When you talk about machine learning and data science, data wrangling becomes essential. What is data wrangling? It is taking data, and putting into a format that is easy to work with structuring your data in a way, so the problem becomes easier to manage. Machine Learning is about using data to create predictions, and react to those predictions, so you can see the critical nature of wrangling that data into manageable formats. For this practical assignment, you are working for Institutional Research. A group that analyzes data across the university to help departments make funding decisions and strategic initiatives. In particular, you have been provided with enrollment counts and the gender (as listed in the university database at the time of retrieval) of every student officially majoring in Engineering or Natural Sciences major at the university.

Your task will be to read data from a Comma Separated Value (CSV) file, store the data into a custom structure using arrays and objects and then write that data back out to a JSON file format. CSV file formats are called “flat-data” formats, while JSON data is represented as semi-structured data. CSV is very common, and you have probably used it if you have used Microsoft Excel.

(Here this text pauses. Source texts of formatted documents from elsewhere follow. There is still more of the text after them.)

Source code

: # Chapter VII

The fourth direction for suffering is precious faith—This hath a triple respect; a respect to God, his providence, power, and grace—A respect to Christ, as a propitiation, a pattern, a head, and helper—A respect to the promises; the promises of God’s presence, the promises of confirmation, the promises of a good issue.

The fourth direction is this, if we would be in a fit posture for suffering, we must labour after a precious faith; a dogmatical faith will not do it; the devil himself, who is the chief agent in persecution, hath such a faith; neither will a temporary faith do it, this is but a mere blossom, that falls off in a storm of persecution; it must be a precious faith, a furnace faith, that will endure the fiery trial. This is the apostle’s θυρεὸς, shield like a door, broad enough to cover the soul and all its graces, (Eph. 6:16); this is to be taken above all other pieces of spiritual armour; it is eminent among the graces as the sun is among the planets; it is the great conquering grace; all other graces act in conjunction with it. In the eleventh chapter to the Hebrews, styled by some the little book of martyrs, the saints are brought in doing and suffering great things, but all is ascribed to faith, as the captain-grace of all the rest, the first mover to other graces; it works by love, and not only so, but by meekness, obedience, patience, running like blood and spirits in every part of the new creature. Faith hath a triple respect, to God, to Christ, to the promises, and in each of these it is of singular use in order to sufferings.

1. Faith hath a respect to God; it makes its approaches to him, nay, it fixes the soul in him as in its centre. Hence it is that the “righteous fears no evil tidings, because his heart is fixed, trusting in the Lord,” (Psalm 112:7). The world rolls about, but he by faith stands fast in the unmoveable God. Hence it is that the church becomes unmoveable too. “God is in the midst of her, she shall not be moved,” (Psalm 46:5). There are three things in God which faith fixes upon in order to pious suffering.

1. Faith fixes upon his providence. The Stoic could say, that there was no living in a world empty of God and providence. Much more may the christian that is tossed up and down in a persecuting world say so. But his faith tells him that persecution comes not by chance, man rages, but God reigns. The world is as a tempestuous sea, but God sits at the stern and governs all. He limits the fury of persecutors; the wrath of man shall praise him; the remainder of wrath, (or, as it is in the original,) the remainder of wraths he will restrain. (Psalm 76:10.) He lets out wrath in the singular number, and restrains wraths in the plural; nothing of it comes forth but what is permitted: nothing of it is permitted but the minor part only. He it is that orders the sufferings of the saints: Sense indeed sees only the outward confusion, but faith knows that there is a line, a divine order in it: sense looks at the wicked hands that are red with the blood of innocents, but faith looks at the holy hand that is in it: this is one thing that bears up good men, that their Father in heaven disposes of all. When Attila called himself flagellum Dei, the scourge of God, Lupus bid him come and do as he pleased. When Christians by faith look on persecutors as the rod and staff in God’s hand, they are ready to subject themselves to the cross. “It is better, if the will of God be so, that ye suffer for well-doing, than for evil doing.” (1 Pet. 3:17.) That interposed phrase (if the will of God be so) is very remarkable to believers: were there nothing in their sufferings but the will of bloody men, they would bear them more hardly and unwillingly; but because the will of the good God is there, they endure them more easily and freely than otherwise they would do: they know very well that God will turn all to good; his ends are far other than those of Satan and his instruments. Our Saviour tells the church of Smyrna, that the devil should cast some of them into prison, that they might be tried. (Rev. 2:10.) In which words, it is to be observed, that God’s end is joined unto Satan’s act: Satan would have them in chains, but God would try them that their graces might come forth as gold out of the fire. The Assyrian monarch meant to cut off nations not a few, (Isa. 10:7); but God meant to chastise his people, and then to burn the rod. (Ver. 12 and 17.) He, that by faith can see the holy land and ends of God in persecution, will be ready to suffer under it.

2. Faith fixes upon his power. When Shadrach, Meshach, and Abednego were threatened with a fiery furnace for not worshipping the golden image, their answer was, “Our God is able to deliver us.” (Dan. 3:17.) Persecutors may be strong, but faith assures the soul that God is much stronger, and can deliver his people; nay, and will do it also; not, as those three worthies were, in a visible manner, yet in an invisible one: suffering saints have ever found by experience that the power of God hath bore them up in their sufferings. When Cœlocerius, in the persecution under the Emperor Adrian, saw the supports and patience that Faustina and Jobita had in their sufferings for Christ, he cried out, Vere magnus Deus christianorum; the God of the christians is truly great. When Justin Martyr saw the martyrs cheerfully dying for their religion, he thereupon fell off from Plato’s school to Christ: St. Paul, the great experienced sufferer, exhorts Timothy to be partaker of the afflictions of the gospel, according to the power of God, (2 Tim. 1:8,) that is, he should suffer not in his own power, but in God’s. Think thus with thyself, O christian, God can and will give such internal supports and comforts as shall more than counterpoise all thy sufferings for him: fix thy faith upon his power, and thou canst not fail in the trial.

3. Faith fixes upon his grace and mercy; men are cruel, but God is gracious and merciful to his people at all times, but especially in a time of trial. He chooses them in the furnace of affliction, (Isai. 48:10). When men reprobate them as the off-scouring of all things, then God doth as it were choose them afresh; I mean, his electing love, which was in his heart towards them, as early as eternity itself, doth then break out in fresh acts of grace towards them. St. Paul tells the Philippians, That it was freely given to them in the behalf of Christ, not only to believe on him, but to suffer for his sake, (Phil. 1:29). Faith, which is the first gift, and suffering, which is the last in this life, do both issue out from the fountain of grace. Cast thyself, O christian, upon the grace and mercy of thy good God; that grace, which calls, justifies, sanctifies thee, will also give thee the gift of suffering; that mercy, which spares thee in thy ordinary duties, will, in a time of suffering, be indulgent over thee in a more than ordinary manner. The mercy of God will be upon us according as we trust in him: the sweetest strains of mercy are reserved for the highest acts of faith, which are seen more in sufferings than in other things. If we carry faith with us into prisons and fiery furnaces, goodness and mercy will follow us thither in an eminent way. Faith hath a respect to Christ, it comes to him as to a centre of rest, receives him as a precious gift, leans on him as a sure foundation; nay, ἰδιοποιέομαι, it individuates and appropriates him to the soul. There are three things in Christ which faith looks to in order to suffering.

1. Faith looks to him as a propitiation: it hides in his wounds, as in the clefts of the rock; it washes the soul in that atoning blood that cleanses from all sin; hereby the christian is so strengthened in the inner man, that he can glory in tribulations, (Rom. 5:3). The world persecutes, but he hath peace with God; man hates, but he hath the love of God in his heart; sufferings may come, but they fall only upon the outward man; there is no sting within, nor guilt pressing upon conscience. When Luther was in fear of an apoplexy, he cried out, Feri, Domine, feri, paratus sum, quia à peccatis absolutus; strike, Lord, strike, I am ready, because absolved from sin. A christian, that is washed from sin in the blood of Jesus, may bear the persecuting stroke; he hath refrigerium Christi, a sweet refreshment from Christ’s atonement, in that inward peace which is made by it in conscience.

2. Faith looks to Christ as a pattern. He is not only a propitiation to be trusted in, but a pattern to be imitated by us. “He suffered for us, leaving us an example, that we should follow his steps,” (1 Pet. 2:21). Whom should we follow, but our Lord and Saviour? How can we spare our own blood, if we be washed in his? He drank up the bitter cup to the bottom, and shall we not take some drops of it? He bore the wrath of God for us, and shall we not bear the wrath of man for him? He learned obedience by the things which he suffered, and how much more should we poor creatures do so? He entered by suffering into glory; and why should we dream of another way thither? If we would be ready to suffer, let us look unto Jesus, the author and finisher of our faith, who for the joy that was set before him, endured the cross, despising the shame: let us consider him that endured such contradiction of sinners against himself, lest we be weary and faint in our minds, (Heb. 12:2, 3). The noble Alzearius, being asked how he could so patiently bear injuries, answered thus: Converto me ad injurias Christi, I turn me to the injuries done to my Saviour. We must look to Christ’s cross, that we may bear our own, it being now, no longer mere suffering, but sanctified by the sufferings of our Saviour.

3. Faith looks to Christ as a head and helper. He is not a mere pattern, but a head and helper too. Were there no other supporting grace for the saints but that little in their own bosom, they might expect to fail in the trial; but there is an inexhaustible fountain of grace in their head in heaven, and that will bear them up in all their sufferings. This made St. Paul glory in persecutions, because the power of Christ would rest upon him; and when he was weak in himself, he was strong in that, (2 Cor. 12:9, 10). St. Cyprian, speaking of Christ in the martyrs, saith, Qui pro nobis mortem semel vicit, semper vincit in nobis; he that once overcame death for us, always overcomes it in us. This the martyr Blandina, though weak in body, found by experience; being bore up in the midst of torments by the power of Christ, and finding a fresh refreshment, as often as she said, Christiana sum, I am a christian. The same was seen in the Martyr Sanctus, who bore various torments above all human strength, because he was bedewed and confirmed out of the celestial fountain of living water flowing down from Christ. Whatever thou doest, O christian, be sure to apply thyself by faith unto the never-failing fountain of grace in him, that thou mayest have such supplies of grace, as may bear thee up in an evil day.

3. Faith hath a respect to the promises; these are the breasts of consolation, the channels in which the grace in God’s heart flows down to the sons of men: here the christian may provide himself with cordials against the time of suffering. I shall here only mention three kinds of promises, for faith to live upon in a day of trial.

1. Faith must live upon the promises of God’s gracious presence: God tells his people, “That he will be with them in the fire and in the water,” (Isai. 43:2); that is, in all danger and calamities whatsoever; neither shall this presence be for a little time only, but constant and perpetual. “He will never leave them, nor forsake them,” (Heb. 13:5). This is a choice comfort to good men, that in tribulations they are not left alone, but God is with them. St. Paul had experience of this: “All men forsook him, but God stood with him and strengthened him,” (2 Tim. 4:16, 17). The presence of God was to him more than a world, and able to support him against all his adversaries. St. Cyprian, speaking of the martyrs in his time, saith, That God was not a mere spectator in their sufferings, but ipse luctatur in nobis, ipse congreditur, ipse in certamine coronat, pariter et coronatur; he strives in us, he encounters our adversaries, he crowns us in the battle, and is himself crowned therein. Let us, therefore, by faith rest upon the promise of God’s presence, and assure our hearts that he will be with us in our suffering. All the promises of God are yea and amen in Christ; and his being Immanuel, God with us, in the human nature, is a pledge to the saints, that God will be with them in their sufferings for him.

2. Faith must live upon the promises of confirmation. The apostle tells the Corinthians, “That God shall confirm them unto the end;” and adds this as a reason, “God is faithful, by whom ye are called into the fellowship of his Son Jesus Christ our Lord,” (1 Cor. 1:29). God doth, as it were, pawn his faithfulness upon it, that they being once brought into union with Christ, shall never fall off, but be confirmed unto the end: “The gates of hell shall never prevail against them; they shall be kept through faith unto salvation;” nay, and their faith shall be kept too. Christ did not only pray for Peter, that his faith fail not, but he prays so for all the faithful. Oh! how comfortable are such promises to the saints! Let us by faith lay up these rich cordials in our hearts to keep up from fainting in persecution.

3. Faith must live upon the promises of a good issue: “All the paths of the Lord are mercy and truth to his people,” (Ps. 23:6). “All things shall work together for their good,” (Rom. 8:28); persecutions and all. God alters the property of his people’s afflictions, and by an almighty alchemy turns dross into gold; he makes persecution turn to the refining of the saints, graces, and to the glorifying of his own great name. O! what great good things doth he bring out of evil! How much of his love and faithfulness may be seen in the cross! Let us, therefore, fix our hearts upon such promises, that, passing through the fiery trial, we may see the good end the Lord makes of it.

JSON formats are extremely common for web applications, and the standard for passing information around between web applications.

You will learn about:

  • More String.format
  • Loops - for and for:each
  • Objects (make heavy use of objects)
  • Arrays

Provided Code

Similar to Practical 2, you will first download your files for use of eclipse. If you would like to review how to set up your Eclipse Environment and download the files - visit practical 2 for a detailed explanation. As with Practical 2, there are a large number of files, and you will notice that you will only work on four files in a much larger application. As with the previous practicals, once you get the code on your machine, you should go through and take the coding quiz in canvas, now.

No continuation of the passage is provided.